За два миллиона ударов сердца, во время нашего с ним очередного соития, он попросил, промычал, как-то, задыхаясь, чтобы я называла его «папочкой». Я тогда рассмеялась. И не могла остановиться. И все пыталась выговорить сквозь смех: «Зверек! Зве…» И согнулась пополам, уткнувшись в подушку, но остановить внезапный приступ не получалось. Постельная сцена, конечно, не была доиграна. Или это и был закономерный финал? Не знаю. Я пыталась после объяснить, что мне вспомнилась одна история, которая и рассмешила, и вовсе не про того «зверька», про которого он подумал.

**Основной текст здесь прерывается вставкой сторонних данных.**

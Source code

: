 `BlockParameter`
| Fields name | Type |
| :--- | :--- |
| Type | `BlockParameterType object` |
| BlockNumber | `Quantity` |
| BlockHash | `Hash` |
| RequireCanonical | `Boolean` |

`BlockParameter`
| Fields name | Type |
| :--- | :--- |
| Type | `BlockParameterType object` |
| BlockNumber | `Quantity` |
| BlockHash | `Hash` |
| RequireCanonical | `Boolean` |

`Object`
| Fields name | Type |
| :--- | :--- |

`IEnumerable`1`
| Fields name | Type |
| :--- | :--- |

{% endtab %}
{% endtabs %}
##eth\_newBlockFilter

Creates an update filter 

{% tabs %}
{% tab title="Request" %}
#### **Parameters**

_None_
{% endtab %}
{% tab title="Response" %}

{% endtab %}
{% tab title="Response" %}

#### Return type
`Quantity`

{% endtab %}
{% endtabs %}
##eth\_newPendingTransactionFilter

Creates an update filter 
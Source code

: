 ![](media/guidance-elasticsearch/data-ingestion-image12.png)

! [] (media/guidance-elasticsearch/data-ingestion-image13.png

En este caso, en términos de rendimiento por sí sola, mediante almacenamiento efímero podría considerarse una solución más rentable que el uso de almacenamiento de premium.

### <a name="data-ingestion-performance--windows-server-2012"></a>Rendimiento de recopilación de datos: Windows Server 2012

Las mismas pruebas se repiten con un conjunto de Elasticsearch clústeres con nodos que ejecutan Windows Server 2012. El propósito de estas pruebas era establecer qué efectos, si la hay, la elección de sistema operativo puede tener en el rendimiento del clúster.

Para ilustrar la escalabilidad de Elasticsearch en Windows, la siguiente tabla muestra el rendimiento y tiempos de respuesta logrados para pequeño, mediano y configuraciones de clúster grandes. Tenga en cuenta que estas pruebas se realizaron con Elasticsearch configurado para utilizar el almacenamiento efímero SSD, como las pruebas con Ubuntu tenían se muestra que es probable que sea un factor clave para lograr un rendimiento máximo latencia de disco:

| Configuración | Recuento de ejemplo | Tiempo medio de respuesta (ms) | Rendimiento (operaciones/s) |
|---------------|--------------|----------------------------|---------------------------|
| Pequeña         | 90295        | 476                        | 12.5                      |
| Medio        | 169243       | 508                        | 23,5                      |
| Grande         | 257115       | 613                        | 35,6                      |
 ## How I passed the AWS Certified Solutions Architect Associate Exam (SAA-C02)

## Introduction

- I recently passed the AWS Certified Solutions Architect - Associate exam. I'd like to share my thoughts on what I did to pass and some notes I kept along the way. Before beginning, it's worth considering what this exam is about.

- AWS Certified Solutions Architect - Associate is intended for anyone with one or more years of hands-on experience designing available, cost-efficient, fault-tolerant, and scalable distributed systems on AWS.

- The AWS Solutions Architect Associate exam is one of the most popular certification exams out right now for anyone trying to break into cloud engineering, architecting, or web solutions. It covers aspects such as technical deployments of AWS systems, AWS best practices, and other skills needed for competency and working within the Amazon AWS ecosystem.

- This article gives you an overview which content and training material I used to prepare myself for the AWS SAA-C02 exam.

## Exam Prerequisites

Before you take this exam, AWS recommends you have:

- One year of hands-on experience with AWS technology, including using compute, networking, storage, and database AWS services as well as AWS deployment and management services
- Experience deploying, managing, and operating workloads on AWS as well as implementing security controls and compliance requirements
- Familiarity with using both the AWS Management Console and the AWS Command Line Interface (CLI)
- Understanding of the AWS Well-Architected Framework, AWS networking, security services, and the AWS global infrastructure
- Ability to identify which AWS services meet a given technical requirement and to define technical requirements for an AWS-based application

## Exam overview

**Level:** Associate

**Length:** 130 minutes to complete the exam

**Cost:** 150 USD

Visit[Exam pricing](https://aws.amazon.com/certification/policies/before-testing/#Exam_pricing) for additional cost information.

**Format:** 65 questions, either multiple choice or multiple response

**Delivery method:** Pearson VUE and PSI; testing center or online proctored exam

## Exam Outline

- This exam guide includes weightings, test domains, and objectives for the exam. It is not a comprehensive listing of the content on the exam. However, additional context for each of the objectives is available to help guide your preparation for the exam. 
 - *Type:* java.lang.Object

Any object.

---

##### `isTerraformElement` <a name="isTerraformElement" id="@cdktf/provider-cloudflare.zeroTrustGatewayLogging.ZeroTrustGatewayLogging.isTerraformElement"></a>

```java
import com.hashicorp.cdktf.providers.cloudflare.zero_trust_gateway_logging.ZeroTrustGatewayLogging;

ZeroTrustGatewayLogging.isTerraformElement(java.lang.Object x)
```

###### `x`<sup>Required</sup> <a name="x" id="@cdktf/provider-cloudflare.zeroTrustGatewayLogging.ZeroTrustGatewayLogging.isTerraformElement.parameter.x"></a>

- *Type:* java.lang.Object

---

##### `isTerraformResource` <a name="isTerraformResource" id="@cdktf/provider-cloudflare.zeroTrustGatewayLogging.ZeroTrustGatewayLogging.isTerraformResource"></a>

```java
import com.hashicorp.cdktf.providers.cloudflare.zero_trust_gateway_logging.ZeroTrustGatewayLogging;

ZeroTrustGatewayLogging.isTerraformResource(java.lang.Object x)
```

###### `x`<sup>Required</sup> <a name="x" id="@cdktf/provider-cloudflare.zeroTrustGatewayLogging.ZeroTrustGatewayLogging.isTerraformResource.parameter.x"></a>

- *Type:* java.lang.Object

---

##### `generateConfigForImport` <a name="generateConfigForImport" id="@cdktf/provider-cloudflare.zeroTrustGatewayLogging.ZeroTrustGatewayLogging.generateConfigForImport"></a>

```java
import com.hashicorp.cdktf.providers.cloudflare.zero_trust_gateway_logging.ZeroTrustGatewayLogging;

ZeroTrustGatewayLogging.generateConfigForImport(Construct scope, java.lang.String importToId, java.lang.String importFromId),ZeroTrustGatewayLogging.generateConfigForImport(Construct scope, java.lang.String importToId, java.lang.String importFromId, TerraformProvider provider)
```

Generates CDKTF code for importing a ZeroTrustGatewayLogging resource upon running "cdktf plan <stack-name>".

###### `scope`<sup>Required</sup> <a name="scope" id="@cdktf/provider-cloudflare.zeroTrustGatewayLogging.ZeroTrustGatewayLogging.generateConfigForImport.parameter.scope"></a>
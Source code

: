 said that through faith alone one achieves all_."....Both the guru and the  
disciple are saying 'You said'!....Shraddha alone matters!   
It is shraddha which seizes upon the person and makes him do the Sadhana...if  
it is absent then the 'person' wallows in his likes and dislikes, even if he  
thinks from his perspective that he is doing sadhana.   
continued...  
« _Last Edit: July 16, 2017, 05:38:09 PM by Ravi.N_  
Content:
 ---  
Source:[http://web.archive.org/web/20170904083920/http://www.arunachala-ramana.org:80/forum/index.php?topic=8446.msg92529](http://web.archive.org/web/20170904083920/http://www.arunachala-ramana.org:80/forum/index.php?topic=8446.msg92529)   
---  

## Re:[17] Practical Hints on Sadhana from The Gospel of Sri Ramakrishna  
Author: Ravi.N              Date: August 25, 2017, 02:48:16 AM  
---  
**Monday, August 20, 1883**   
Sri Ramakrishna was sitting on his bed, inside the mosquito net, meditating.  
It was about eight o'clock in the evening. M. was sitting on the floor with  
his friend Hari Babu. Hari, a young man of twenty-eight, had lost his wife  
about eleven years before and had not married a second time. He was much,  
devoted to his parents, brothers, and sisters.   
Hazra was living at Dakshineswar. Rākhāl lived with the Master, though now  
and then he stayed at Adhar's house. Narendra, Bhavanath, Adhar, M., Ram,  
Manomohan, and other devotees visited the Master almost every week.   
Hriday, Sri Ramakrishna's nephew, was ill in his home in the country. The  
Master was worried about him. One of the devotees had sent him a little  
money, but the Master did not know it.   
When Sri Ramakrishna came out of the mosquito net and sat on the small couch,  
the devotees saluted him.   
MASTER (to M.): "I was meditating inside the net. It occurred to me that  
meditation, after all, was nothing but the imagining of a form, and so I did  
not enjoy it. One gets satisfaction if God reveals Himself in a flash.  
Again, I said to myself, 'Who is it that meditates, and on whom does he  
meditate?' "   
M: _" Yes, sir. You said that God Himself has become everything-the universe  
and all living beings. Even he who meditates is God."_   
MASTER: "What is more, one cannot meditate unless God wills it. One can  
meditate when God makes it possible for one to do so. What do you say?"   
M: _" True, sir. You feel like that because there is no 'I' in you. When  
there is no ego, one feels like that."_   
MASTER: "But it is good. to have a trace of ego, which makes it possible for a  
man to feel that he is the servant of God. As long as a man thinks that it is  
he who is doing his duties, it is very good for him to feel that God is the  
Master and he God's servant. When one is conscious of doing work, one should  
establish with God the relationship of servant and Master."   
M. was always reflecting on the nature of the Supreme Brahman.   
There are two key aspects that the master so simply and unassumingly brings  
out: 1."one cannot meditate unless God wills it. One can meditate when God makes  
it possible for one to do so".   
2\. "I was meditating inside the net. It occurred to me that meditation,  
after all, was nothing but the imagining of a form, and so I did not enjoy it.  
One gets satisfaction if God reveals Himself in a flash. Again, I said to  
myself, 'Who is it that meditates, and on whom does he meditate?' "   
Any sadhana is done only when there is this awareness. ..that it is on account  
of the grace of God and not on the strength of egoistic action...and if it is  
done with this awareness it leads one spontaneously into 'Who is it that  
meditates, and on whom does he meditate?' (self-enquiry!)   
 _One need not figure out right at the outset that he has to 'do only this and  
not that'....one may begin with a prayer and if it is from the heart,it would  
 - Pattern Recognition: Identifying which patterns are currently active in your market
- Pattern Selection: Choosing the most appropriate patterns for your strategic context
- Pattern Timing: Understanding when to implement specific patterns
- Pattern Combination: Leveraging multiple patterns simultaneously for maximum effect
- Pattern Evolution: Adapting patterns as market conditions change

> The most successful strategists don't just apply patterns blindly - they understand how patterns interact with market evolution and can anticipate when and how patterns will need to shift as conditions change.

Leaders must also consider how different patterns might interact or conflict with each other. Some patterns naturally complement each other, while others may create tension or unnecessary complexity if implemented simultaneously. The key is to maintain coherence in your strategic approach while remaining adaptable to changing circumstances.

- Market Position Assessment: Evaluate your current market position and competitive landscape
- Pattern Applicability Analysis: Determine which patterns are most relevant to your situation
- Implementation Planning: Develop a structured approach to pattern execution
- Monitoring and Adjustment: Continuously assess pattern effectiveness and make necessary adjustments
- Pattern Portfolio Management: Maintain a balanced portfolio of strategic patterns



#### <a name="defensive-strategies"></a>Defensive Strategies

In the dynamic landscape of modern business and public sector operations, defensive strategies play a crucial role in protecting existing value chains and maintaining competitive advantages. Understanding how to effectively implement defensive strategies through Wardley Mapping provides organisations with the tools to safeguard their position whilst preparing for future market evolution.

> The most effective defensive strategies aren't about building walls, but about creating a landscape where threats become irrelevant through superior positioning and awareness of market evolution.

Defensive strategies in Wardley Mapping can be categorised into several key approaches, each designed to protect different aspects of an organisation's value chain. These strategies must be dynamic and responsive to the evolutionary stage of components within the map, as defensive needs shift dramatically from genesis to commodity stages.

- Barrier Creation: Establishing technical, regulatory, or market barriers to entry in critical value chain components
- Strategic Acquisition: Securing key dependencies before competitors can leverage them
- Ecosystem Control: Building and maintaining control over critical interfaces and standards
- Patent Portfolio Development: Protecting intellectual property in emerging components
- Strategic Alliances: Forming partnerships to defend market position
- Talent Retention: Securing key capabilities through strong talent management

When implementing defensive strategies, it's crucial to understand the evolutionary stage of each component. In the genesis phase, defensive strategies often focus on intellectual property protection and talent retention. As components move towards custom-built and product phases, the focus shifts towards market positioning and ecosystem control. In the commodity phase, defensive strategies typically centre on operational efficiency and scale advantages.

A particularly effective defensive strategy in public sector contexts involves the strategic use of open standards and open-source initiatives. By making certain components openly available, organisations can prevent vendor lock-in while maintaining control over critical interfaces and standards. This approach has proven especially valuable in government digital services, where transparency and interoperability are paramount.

«И что же за история?..» – уставился. Отдышался. Пахнет потом. Говорят, что пот любимого человека приятен. Не замечала. Или потому и не замечала? Не знаю. История у меня выходила путанной, я сбивалась. Глаза его багровеют. Все началось с Константинова дара. Итак, я открываю рот. В восьмом веке монахи бенедиктинцы состряпали подложный документ, по которому легендарный восточный император, в благодарность за избавление от проказы, подарил римскому папе Сильвестру все земли к западу от современного Стамбула. Грамота давала римским папам право на светскую власть. В их трясущихся от старости и блуда руках оказались не только ключи от Царства Небесного, но и царства земные. Vicarius Filii Dei – так, по мнению бенедиктинцев, император назвал апостола Петра. Здесь я едва сдержала новый приступ смеха, потому что друг мой заметно стал нервничать. Но история, к его бешенству, только началась. Официальный титул папы римского – Vicarius Christi – имеет очевидное сходство с тем, что придумали бенедиктинцы для апостола. И вскоре оба титула стали признаваться среди христиан равными. Я строчу будто швейная игла. Нет, режу, как тату-машинка. В самом начале семнадцатого века один профессор из Берлинского университета, будучи большим поклонником поверять математической гармонией священные тексты, свел бенедиктинский титул к сумме всех чисел, обозначенных римскими цифрами, похожих на латинские буквы. Число получилось натуральным, палиндромом, числом Зверя. Свое открытие филолог-математик подробно описал в книге «Римский антихрист». Зародившийся протестантизм (друг что-то говорит, даже орет, натягивая джинсы) тут же взял это открытие в оборот и вскоре расцвел буйным цветом. Католическая церковь была заклеймена как Церковь Антихриста. Баптисты, квакеры, пуритане, методисты (друг бродит из комнаты в комнату с бутылкой пива, открывает, закрывает, снова открывает шкаф, в котором мои вещи. Пиво… как по́шло… будто проиграла его любимая футбольная команда), адвентисты седьмого дня, плимутские братья – все считают католиков отродьями дьявола. Мои вещи вылетают из шкафа. Церковники возжелали земные царства, но только потеряли небесное. И все из-за того, что не захотели признать свою ложь. Которую все-таки признали. Разве не смешно? Какой только хуйни не взбредет в голову во время секса. С нелюбимым человеком.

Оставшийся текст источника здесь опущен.